CAN PRE-EXISTING SUN DAMAGE EVER BE TRULY REVERSED?
“Using a daily sunscreen will reduce your exposure to further sun damage, allowing your body’s repair mechanisms time to heal your skin. This can help to eliminate some preexisting damage. Dark spots can be lightened using lightening creams, which degrade excess melanin. Look for products containing kojic acid, retinol, or hydroquinolone. Sun exposed skin can appear dried out and have fine lines. A moisturizer with hyaluronic acid can help increase collagen production to remedy this. Consider a medium strength chemical peel to help lighten pigmentation and even out skin tone. Lasers can also be beneficial in mitigating fine lines. Some lasers have also been shown to be beneficial in removing early-stage skin cancers.”
WHAT’S THE BEST WAY TO TREAT SUNBURN?
“To help aid a swift recovery, choose face serums with antioxidants and DNA repair mechanisms. Hydrate your skin at night with hyaluronic acid containing moisturizers to help plump dried skin. Consider adding a retinol to your skin care regimen to boost collagen production and look into a weekly treatment with alpha hydroxy acids to help remove dead skin cells. Drink plenty of water and make sure to get a good nights sleep.”
HOW LONG WILL IT TAKE SKIN TO RECOVER FROM A SUNBURN?
“The depth of the burn will determine the length of time needed for recovery. A mild burn will recover in three-five days, a medium burn will need a week, and severe burns can take months and may require hospitalization in a burn unit.

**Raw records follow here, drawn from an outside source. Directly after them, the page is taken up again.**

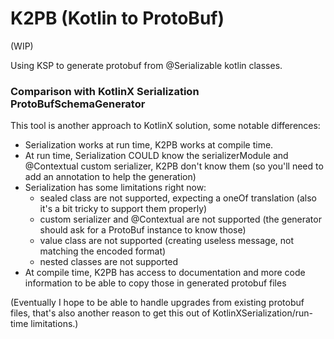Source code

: # K2PB (Kotlin to ProtoBuf)

(WIP)

Using KSP to generate protobuf from @Serializable kotlin classes.

### Comparison with KotlinX Serialization ProtoBufSchemaGenerator

This tool is another approach to KotlinX solution, some notable differences:
- Serialization works at run time, K2PB works at compile time.
- At run time, Serialization COULD know the serializerModule and @Contextual custom serializer, K2PB don't know them (so you'll need to add an annotation to help the generation)
- Serialization has some limitations right now:
  - sealed class are not supported, expecting a oneOf translation (also it's a bit tricky to support them properly)
  - custom serializer and @Contextual are not supported (the generator should ask for a ProtoBuf instance to know those)
  - value class are not supported (creating useless message, not matching the encoded format)
  - nested classes are not supported
- At compile time, K2PB has access to documentation and more code information to be able to copy those in generated protobuf files

(Eventually I hope to be able to handle upgrades from existing protobuf files, that's also another reason to get this out of KotlinXSerialization/run-time limitations.)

A superficial burn will often heal, creating a blister to allow the body’s serum to import repairing enzymes to the area of the burn as part of the process. As the skin heals, the liquid and dead cells are absorbed and new cells grow.”
IF YOU EXPOSED YOURSELF TO THE SUN AS A TEEN, BUT LATER STARTED USING DAILY PROTECTION, WHAT KIND OF CONDITION CAN YOU EXPECT YOUR SKIN TO BE IN AS YOU AGE?
“It’s never too late to start using sunscreen. Damage from the sun accumulates with further exposure. It is imperative for patients who had a significant exposure to sun as a child or teen to have yearly skin checks as they are at a higher risk for developing skin cancers. Any mole which changes in shape or color, grows, or starts to bleed should be evaluated by a dermatologist.”
WHAT ARE THE MOST EFFECTIVE MEDICAL PROCEDURES FOR REVERSING LONG-TERM SUN DAMAGE?
“Vi Peels can help even out skin tone and improve skin texture and lasers are great at diminishing pigmentation spots. They also help boosts collagen production, which can in turn improve fine lines and wrinkles. Medical-grade micro-needling can also help reverse the negative effects of sun exposure.”
WHICH SUN PROTECTION PRODUCTS DO YOU PERSONALLY RECOMMEND?
“I love the texture of EltaMD Clear. It doesn’t leave a white residue that most zinc-based formulas do. I also love La Roche-Posay’s Anthelios line. For both, I always choose a product with an SPF of 50, and I reapply religiously every few hours.”